Panzerden önce sivil bir araç çarpmış

Rapor, Mesut Yıldırım’ın iki çocuğunu kaybettiği evine panzer kazasından önce sivil bir aracın çarptığını ortaya koydu. 2014 yılında da bu davanın takipsizlikle sonuçlandığı anlaşıldı. Baba Mesut Yıldırım’ın Meclis heyetine sözleri raporda, "Evin aynı duvarına daha önce de bir sivil aracın kaza sonucu çarptığını, herhangi bir yaralanma olmadığı için şikâyetçi olmadıklarını, kazanın duvara verdiği hafif zararı kendilerinin onardıklarını, ancak ilave tedbir alacak maddi imkânlarının olmadığını, imar planlarındaki değişiklik çalışmaları nedeniyle bölgedeki binaların yıkılma durumu olduğunu, bu nedenle evleri satamadıklarını ya da yıkamadıklarını, yine de duvarı onarmak istediklerini ancak yapamadıklarını, Evlerine gelerek, telefonla arayarak acılarını hafifletenlere çok teşekkür ettiklerini, Şırnak Valisi'nin aynı gece geldiğini, gönüllü avukatlarının çok sayıda olduğunu ifade etmiştir" şeklinde yer aldı.

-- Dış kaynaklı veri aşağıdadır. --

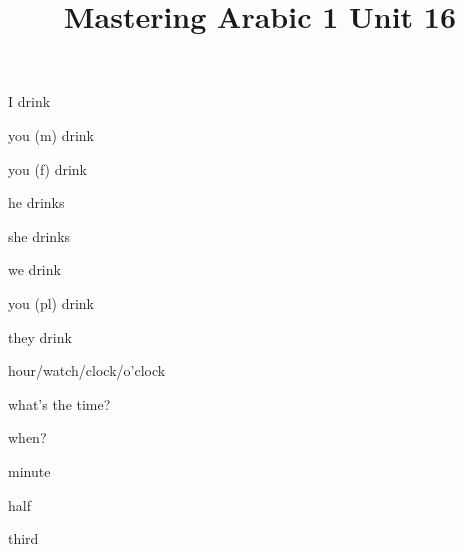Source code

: \documentclass[avery5371,grid,frame]{flashcards}
\title{Mastering Arabic 1 Unit 16}
\begin{document}
\begin{flashcard}{\LARGE I drink}
\LARGE {}
\end{flashcard}
\begin{flashcard}{\LARGE you (m) drink}
\LARGE {}
\end{flashcard}
\begin{flashcard}{\LARGE you (f) drink}
\LARGE {}
\end{flashcard}
\begin{flashcard}{\LARGE he drinks}
\LARGE {}
\end{flashcard}
\begin{flashcard}{\LARGE she drinks}
\LARGE {}
\end{flashcard}
\begin{flashcard}{\LARGE we drink}
\LARGE {}
\end{flashcard}
\begin{flashcard}{\LARGE you (pl) drink}
\LARGE {}
\end{flashcard}
\begin{flashcard}{\LARGE they drink}
\LARGE {}
\end{flashcard}
\begin{flashcard}{\LARGE hour/watch/clock/o'clock}
\LARGE {}
\end{flashcard}
\begin{flashcard}{\LARGE what's the time?}
\LARGE {}
\end{flashcard}
\begin{flashcard}{\LARGE when?}
\LARGE {}
\end{flashcard}
\begin{flashcard}{\LARGE minute}
\LARGE {}
\end{flashcard}
\begin{flashcard}{\LARGE half}
\LARGE {}
\end{flashcard}
\begin{flashcard}{\LARGE third}
\LARGE {}
\end{flashcard}
\end{document}
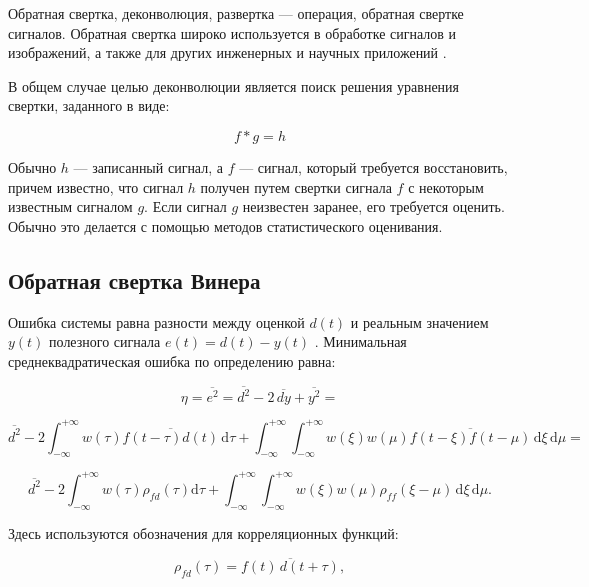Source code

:Обратная свертка, деконволюция, развертка --- операция, обратная свертке сигналов. Обратная свертка широко используется в обработке сигналов и изображений, а также для других инженерных и научных приложений \cite{deconvolution}.

В общем случае целью деконволюции является поиск решения уравнения свертки, заданного в виде:

\begin{equation}
	f*g=h
\end{equation}


Обычно $h$ --- записанный сигнал, а $f$ --- сигнал, который требуется восстановить, причем известно, что сигнал $h$ получен путем свертки сигнала $f$ с некоторым известным сигналом $g$. Если сигнал $g$ неизвестен заранее, его требуется оценить. Обычно это делается с помощью методов статистического оценивания.


\subsection{Обратная свертка Винера}

Ошибка системы равна разности между оценкой $d(t)$ и реальным значением $y(t)$ полезного сигнала $e(t)=d(t)-y(t)$ \cite{wd}. Минимальная среднеквадратическая ошибка по определению равна:

\begin{equation*}
	\eta=\overline{e^{2}}=\overline{d^{2}}-2\,\overline{dy}+\overline{y^{2}} =
\end{equation*}

\begin{equation*}
\overline{d^{2}}-2\int_{-\infty}^{+\infty} w(\tau)\overline{f(t-\tau)d(t)} \, \mathrm{d}\tau + \int_{-\infty}^{+\infty}\int_{-\infty}^{+\infty}w(\xi)w(\mu)\overline{f(t-\xi)f(t-\mu)}\, \mathrm{d}\xi\, \mathrm{d}\mu =
\end{equation*}

\begin{equation}
\overline{d^{2}}-2\int_{-\infty}^{+\infty} w(\tau)\rho_{fd}(\tau) \mathrm{d}\tau+\int_{-\infty}^{+\infty}\int_{-\infty}^{+\infty}w(\xi)w(\mu)\rho_{ff}(\xi-\mu) \,\mathrm{d}\xi \,\mathrm{d} \mu.
\end{equation}


Здесь используются обозначения для корреляционных функций:

\begin{equation*}
\rho_{fd}(\tau)=\overline{f(t)\,d(t+\tau)},
\end{equation*}

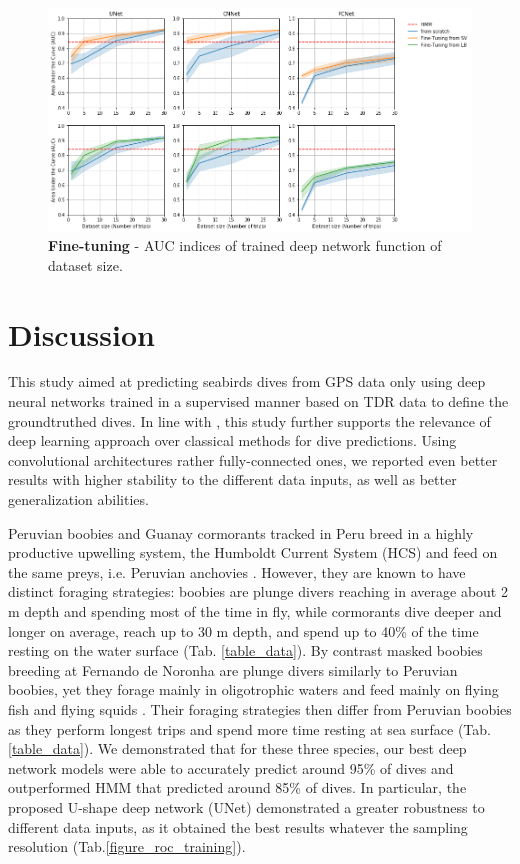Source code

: \documentclass{article}
\begin{document}
\begin{figure}[!h]
  \includegraphics[scale=0.55]{figure_fine_tuning.png}
  \caption{\textbf{Fine-tuning} - AUC indices of trained deep network function of dataset size.}
  \label{figure_fine_tuning}
\end{figure}


\section{Discussion}
This study aimed at predicting seabirds dives from GPS data only using deep neural networks trained in a supervised manner based on TDR data to define the groundtruthed dives. In line with \cite{browning_predicting_2018}, this study further supports the relevance of deep learning approach over classical methods for dive predictions. Using convolutional architectures rather fully-connected ones, we reported even better results with higher stability to the different data inputs, as well as better generalization abilities.

Peruvian boobies and Guanay cormorants tracked in Peru breed in a highly productive upwelling system, the Humboldt Current System (HCS) and feed on the same preys, i.e. Peruvian anchovies \cite{jahncke_diets_1998}. However, they are known to have distinct foraging strategies: boobies are plunge divers reaching in average about 2 m depth and spending most of the time in fly, while cormorants dive deeper and longer on average, reach up to 30 m depth, and spend up to 40\% of the time resting on the water surface \cite{weimerskirch_foraging_2012} (Tab. \ref{table_data}). By contrast masked boobies breeding at Fernando de Noronha are plunge divers similarly to Peruvian boobies, yet they forage mainly in oligotrophic waters \cite{de_santana_campelo_zooplankton_2019} and feed mainly on flying fish and flying squids \cite{nelson_pelicans_2005,mancini_role_2014}. Their foraging strategies then differ from Peruvian boobies as they perform longest trips and spend more time resting at sea surface (Tab. \ref{table_data}). We demonstrated that for these three species, our best deep network models were able to accurately predict around 95\% of dives and outperformed HMM that predicted around 85\% of dives. In particular, the proposed U-shape deep network (UNet) demonstrated a greater robustness to different data inputs, as it obtained the best results whatever the sampling resolution (Tab.\ref{figure_roc_training}).
\end{document}
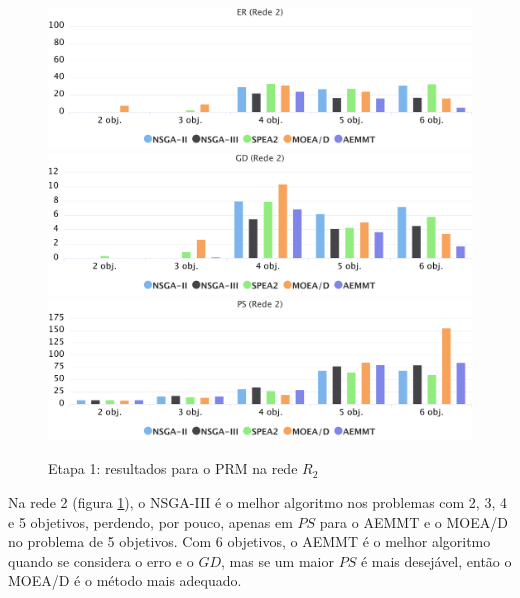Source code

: \begin{figure}[!htbp]
	\caption{Etapa 1: resultados para o PRM na rede $R_2$}
	\label{fig_exp1_prm_r2}
	\includegraphics[width=1\textwidth]{cap_experimentos/figs/etapa1/er-mrp-r2}
	\includegraphics[width=1\textwidth]{cap_experimentos/figs/etapa1/gd-mrp-r2}
	\includegraphics[width=1\textwidth]{cap_experimentos/figs/etapa1/ps-mrp-r2}
\end{figure}

Na rede 2 (figura \ref{fig_exp1_prm_r2}), o NSGA-III é o melhor algoritmo nos problemas com 2, 3, 4 e 5 objetivos, perdendo, por pouco, apenas em $PS$ para o AEMMT e o MOEA/D no problema de 5 objetivos. Com 6 objetivos, o AEMMT é o melhor algoritmo quando se considera o erro e o $GD$, mas se um maior $PS$ é mais desejável, então o MOEA/D é o método mais adequado.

TBMM İnsan Haklarını İnceleme Komisyonu Silopi Raporu şöyle:

Konu: 4 Mayıs 2017 tarihinde Şırnak’ın Silopi ilçesinde meydana gelen, zırhlı polis panzerinin Mesut Yıldırım’ın evine çarparak içeri girmesi ve 7 yaşındaki Muhammet ve 6 yaşındaki Furkan kardeşlerin hayatlarını kaybetmesine neden olması (Konu ile ilgili 10.05.2017 tarihinde Komisyon olarak savcılığa suç duyurusunda bulunulmuş olup, 11.05.2017 tarihli Başkanlık Divanı kararı ile bütün partilerden milletvekillerinin katılabilmesi için 5 kişilik bir heyetle yerinde inceleme yapılmasına karar verilmiştir).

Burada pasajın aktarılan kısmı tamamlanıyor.